[RECORDS PROVIDED]
-- Opening Marker --
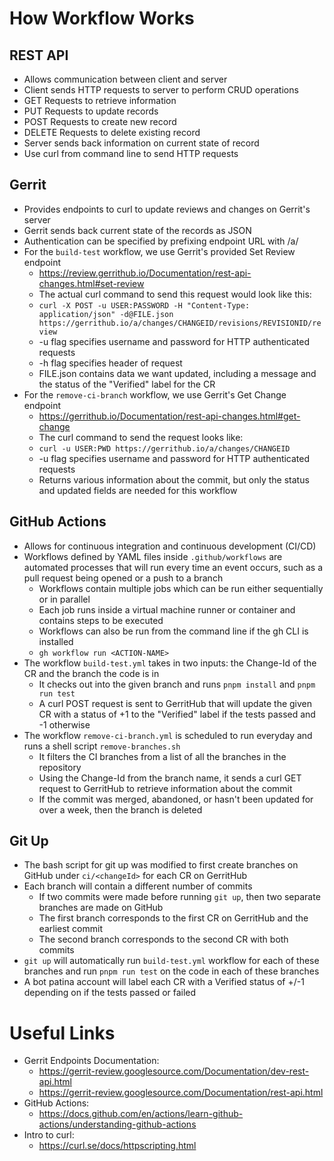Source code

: # How Workflow Works
## REST API
  - Allows communication between client and server
  - Client sends HTTP requests to server to perform CRUD operations
  - GET Requests to retrieve information
  - PUT Requests to update records
  - POST Requests to create new record
  - DELETE Requests to delete existing record
  - Server sends back information on current state of record
  - Use curl from command line to send HTTP requests
## Gerrit
  - Provides endpoints to curl to update reviews and changes on Gerrit's server
  - Gerrit sends back current state of the records as JSON
  - Authentication can be specified by prefixing endpoint URL with /a/
  - For the `build-test` workflow, we use Gerrit's provided Set Review endpoint
    - https://review.gerrithub.io/Documentation/rest-api-changes.html#set-review
    - The actual curl command to send this request would look like this:
    - `curl -X POST -u USER:PASSWORD -H "Content-Type: application/json" -d@FILE.json https://gerrithub.io/a/changes/CHANGEID/revisions/REVISIONID/review`
    - -u flag specifies username and password for HTTP authenticated requests
    - -h flag specifies header of request
    - FILE.json contains data we want updated, including a message and the status of the "Verified" label for the CR
  - For the `remove-ci-branch` workflow, we use Gerrit's Get Change endpoint
    - https://gerrithub.io/Documentation/rest-api-changes.html#get-change
    - The curl command to send the request looks like:
    - `curl -u USER:PWD https://gerrithub.io/a/changes/CHANGEID`
    - -u flag specifies username and password for HTTP authenticated requests
    - Returns various information about the commit, but only the status and updated fields are needed for this workflow
## GitHub Actions
  - Allows for continuous integration and continuous development (CI/CD)
  - Workflows defined by YAML files inside `.github/workflows` are automated processes that will run every time an event occurs, such as a pull request being opened or a push to a branch
    - Workflows contain multiple jobs which can be run either sequentially or in parallel
    - Each job runs inside a virtual machine runner or container and contains steps to be executed
    - Workflows can also be run from the command line if the gh CLI is installed
    - `gh workflow run <ACTION-NAME>`
  - The workflow `build-test.yml` takes in two inputs: the Change-Id of the CR and the branch the code is in
    - It checks out into the given branch and runs `pnpm install` and `pnpm run test`
    - A curl POST request is sent to GerritHub that will update the given CR with a status of +1 to the "Verified" label if the tests passed and -1 otherwise
  - The workflow `remove-ci-branch.yml` is scheduled to run everyday and runs a shell script `remove-branches.sh`
    - It filters the CI branches from a list of all the branches in the repository
    - Using the Change-Id from the branch name, it sends a curl GET request to GerritHub to retrieve information about the commit
    - If the commit was merged, abandoned, or hasn't been updated for over a week, then the branch is deleted
## Git Up
- The bash script for git up was modified to first create branches on GitHub under `ci/<changeId>` for each CR on GerritHub
- Each branch will contain a different number of commits
  - If two commits were made before running `git up`, then two separate branches are made on GitHub
  - The first branch corresponds to the first CR on GerritHub and the earliest commit
  - The second branch corresponds to the second CR with both commits
- `git up` will automatically run `build-test.yml` workflow for each of these branches and run `pnpm run test` on the code in each of these branches
- A bot patina account will label each CR with a Verified status of +/-1 depending on if the tests passed or failed



# Useful Links
- Gerrit Endpoints Documentation:
  - https://gerrit-review.googlesource.com/Documentation/dev-rest-api.html
  - https://gerrit-review.googlesource.com/Documentation/rest-api.html
- GitHub Actions:
  - https://docs.github.com/en/actions/learn-github-actions/understanding-github-actions
- Intro to curl:
  - https://curl.se/docs/httpscripting.html

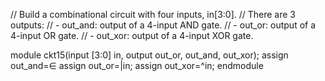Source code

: // Build a combinational circuit with four inputs, in[3:0].
// There are 3 outputs:
// - out_and: output of a 4-input AND gate.
// - out_or: output of a 4-input OR gate.
// - out_xor: output of a 4-input XOR gate.

module ckt15(input [3:0] in, output out_or, out_and, out_xor);
assign out_and=&in;
assign out_or=|in;
assign out_xor=^in;
endmodule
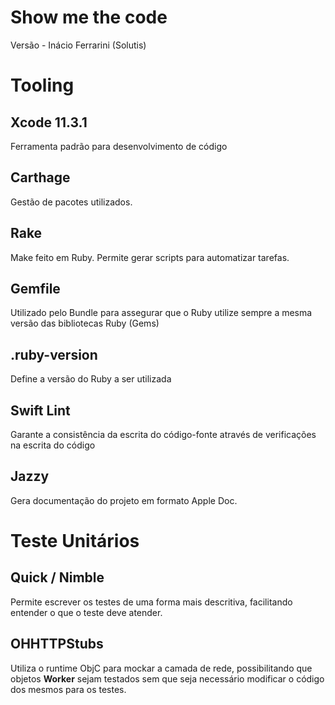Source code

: # Show me the code

Versão - Inácio Ferrarini (Solutis)

# Tooling

## Xcode 11.3.1

Ferramenta padrão para desenvolvimento de código

## Carthage

Gestão de pacotes utilizados.

## Rake

Make feito em Ruby. Permite gerar scripts para automatizar tarefas.

## Gemfile

Utilizado pelo Bundle para assegurar que o Ruby utilize sempre a mesma versão das bibliotecas Ruby (Gems)

## .ruby-version

Define a versão do Ruby a ser utilizada

## Swift Lint

Garante a consistência da escrita do código-fonte através de verificações na escrita do código

## Jazzy

Gera documentação do projeto em formato Apple Doc.

# Teste Unitários

## Quick / Nimble

Permite escrever os testes de uma forma mais descritiva, facilitando entender o que o teste deve atender.

## OHHTTPStubs

Utiliza o runtime ObjC para mockar a camada de rede, possibilitando que objetos **Worker** sejam testados sem que seja necessário modificar o código dos mesmos para os testes.
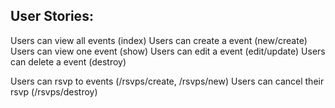 ## User Stories:

Users can view all events (index)
Users can create a event (new/create)
Users can view one event (show)
Users can edit a event (edit/update)
Users can delete a event (destroy)

Users can rsvp to events (/rsvps/create, /rsvps/new)
Users can cancel their rsvp (/rsvps/destroy)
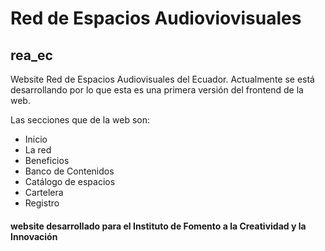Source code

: # Red de Espacios Audioviovisuales
## rea_ec

Website Red de Espacios Audiovisuales del Ecuador.
Actualmente se está desarrollando por lo que esta es una primera versión del frontend de la web.

Las secciones que de la web son:
- Inicio
- La red
- Beneficios
- Banco de Contenidos
- Catálogo de espacios
- Cartelera
- Registro

#### website desarrollado para el Instituto de Fomento a la Creatividad y la Innovación
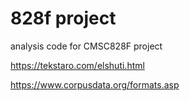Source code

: # 828f project

analysis code for CMSC828F project

<https://tekstaro.com/elshuti.html>

<https://www.corpusdata.org/formats.asp>
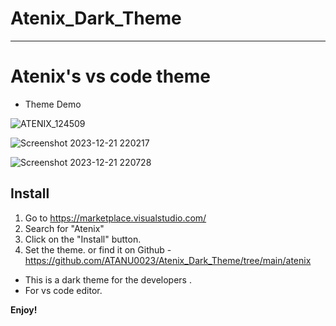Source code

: # Atenix_Dark_Theme
--------------------

# Atenix's vs code theme

* Theme Demo
  
![ATENIX_124509](https://github.com/ATANU0023/Atenix_Dark_Theme/assets/115628155/f2b84840-9da8-4214-99ea-b76e240361d6)

![Screenshot 2023-12-21 220217](https://github.com/ATANU0023/Atenix_Dark_Theme/assets/115628155/cfc709cb-97e3-472e-9419-e4afd3b1c4b3)

![Screenshot 2023-12-21 220728](https://github.com/ATANU0023/Atenix_Dark_Theme/assets/115628155/f78ea31d-5f1c-41fe-bae7-8995297788a5)


## Install

1. Go to https://marketplace.visualstudio.com/
2. Search for "Atenix"
3. Click on the "Install" button.
4. Set the theme. or find it on Github - https://github.com/ATANU0023/Atenix_Dark_Theme/tree/main/atenix

* This is a dark theme for the developers .
* For vs code editor.





**Enjoy!**

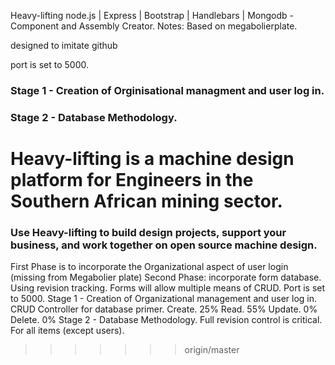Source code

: Heavy-lifting
node.js | Express | Bootstrap | Handlebars | Mongodb - Component and Assembly Creator.
Notes:
Based on megabolierplate.
 
designed to imitate github

port is set to 5000.


<h3>Stage 1 - Creation of Orginisational managment and user log in.</h3>

<h3>Stage 2 - Database Methodology.</h3>

 

<h1> 
Heavy-lifting is a machine design platform for Engineers in the Southern African mining sector.
</h1>
<h3> 
Use Heavy-lifting to build design projects, support your business, and work together on open source machine design.
</h3>
 
First Phase is to incorporate the Organizational aspect of user login (missing from Megabolier plate)
Second Phase: incorporate form database. Using revision tracking. Forms will allow multiple means of CRUD.
Port is set to 5000.
Stage 1 - Creation of Organizational management and user log in.
CRUD Controller for database primer.
Create.
25%
Read.
55%
Update.
0%
Delete.
0%
Stage 2 - Database Methodology.
Full revision control is critical. For all items (except users).
>>>>>>> origin/master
-- Closing Marker --
[WHAT YOU NEED TO DO]
Report the number of lines above that hold "branches", and leave out everything else.

[YOUR RESPONSE]
5